* [SOURCE DATA]:
______
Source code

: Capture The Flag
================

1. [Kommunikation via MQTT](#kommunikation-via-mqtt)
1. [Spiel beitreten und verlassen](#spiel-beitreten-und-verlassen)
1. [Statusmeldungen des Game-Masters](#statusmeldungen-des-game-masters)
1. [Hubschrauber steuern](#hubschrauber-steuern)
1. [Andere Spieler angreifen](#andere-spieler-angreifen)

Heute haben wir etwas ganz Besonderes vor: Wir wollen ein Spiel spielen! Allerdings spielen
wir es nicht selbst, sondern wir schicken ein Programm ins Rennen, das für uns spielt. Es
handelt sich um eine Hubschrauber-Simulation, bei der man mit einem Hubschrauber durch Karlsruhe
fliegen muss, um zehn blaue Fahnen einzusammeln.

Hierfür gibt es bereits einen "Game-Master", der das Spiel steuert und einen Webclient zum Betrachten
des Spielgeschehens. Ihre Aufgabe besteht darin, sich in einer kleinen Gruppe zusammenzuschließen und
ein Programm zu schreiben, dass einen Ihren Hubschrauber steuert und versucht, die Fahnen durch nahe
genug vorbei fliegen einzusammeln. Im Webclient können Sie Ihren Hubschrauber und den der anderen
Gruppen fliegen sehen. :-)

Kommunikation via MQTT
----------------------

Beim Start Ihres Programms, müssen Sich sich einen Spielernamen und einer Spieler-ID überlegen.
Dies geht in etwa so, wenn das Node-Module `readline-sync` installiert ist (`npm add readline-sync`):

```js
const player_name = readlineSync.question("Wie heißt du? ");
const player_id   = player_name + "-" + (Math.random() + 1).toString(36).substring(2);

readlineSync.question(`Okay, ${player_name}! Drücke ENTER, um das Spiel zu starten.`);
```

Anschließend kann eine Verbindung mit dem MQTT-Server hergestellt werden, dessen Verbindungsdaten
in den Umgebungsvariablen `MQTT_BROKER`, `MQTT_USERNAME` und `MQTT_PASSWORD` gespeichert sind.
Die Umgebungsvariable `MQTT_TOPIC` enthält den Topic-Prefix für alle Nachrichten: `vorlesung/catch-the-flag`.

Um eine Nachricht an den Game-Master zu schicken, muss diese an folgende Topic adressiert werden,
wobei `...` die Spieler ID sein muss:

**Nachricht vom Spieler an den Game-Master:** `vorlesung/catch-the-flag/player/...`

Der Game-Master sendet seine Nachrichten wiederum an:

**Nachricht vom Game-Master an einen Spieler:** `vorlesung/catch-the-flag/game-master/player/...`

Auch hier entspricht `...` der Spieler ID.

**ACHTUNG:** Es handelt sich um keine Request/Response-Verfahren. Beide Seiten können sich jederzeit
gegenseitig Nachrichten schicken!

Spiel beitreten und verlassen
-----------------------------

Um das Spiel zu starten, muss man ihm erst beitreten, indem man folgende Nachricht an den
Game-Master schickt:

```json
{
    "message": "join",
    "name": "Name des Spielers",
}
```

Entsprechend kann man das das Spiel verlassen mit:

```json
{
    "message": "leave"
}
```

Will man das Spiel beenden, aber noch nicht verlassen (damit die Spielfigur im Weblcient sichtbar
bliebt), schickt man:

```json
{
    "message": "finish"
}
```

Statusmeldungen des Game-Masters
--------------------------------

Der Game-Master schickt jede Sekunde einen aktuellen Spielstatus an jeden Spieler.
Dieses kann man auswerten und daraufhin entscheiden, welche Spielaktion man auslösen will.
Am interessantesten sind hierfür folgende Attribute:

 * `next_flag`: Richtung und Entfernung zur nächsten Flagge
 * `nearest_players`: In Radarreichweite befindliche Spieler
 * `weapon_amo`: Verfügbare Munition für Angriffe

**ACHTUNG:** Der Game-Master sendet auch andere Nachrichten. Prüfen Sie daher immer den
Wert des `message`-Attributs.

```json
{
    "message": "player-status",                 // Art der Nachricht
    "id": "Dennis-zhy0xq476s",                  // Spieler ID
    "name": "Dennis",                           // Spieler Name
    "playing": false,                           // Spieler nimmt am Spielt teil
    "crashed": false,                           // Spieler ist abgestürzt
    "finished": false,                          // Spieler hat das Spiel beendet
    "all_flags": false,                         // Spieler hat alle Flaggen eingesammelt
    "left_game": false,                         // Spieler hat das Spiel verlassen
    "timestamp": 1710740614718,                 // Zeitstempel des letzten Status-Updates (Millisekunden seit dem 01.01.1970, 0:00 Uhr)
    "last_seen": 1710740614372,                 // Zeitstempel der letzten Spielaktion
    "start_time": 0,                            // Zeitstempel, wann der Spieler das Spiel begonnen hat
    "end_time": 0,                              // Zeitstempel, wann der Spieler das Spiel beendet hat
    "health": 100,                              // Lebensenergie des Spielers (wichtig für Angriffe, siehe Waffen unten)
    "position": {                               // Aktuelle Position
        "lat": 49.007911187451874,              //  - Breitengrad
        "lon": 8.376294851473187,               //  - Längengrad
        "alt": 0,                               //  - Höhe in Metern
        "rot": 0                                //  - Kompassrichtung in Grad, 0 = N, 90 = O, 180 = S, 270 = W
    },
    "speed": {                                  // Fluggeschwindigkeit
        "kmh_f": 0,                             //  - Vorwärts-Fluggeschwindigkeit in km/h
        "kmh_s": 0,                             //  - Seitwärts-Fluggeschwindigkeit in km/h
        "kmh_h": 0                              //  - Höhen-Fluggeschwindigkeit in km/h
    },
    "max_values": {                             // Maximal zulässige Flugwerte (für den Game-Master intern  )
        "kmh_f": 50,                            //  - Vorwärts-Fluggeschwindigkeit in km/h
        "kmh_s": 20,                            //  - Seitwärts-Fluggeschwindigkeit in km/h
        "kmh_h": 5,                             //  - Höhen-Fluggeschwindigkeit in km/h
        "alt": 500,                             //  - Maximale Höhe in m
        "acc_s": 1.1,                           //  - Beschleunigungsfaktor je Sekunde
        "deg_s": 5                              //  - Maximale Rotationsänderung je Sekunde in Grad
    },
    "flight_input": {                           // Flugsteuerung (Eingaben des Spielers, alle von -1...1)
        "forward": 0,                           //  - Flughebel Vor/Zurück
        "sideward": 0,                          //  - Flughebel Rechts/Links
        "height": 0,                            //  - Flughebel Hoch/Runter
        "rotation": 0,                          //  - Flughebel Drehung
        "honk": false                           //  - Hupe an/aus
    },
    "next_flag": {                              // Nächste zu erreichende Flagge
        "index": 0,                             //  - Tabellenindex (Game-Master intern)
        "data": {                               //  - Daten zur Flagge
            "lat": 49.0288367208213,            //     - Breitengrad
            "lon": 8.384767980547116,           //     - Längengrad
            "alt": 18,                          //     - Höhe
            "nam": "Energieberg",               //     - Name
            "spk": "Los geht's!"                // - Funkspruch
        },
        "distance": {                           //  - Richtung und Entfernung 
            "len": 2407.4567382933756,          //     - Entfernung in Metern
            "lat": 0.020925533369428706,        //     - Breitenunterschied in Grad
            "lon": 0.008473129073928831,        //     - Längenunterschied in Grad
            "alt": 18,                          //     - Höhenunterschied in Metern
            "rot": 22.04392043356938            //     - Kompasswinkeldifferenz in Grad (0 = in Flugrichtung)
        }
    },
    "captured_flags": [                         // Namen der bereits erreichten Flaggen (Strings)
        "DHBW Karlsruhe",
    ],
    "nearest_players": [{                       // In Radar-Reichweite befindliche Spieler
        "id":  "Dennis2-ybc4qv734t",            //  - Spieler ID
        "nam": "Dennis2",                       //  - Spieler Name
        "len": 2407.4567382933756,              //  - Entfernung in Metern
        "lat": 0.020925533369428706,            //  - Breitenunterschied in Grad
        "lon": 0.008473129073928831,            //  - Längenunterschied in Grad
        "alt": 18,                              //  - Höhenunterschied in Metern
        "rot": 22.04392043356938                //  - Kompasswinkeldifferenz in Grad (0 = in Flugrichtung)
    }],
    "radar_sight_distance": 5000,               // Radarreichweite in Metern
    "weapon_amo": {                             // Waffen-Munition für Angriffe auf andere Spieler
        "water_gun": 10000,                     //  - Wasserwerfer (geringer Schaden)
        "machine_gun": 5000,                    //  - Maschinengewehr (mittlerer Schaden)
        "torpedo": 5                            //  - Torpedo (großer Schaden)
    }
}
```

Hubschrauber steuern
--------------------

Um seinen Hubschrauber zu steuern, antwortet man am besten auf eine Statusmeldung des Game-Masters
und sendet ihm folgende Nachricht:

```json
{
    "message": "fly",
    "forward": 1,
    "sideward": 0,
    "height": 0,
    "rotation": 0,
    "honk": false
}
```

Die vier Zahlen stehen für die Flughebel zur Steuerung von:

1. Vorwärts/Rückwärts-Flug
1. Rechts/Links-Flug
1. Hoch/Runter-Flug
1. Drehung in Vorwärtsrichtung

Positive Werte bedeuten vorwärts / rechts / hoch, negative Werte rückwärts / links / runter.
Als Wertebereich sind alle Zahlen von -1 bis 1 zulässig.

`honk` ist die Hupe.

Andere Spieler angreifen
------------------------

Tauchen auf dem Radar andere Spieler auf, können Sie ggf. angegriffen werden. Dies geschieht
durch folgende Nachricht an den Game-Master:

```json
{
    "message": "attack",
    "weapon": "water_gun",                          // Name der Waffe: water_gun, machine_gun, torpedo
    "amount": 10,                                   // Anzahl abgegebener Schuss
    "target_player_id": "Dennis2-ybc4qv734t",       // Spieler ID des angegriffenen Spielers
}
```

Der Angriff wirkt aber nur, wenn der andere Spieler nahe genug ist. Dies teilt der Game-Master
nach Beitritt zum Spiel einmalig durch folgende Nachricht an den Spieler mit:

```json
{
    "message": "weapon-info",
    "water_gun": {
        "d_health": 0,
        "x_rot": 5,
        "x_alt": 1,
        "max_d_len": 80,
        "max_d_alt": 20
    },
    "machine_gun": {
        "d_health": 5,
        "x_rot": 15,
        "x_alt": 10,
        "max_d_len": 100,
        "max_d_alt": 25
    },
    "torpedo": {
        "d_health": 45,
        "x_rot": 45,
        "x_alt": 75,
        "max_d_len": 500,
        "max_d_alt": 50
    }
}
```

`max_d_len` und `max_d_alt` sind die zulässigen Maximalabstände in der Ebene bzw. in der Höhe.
______
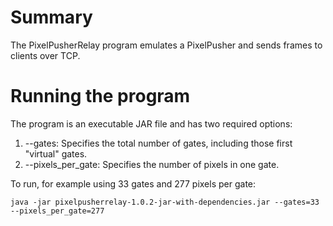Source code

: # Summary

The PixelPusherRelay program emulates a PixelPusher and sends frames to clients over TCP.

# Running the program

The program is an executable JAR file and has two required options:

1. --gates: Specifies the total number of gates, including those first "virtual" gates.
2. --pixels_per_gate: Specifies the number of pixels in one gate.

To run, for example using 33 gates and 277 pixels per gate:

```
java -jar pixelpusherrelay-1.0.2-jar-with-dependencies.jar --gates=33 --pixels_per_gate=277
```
______
* [WHAT TO DO]: The string "message" marks the lines to copy; report each of them from the data above.

* [OUTPUT OF THE EXERCISE]:
    "message": "join",
    "message": "leave"
    "message": "finish"
Wert des `message`-Attributs.
    "message": "player-status",                 // Art der Nachricht
    "message": "fly",
    "message": "attack",
    "message": "weapon-info",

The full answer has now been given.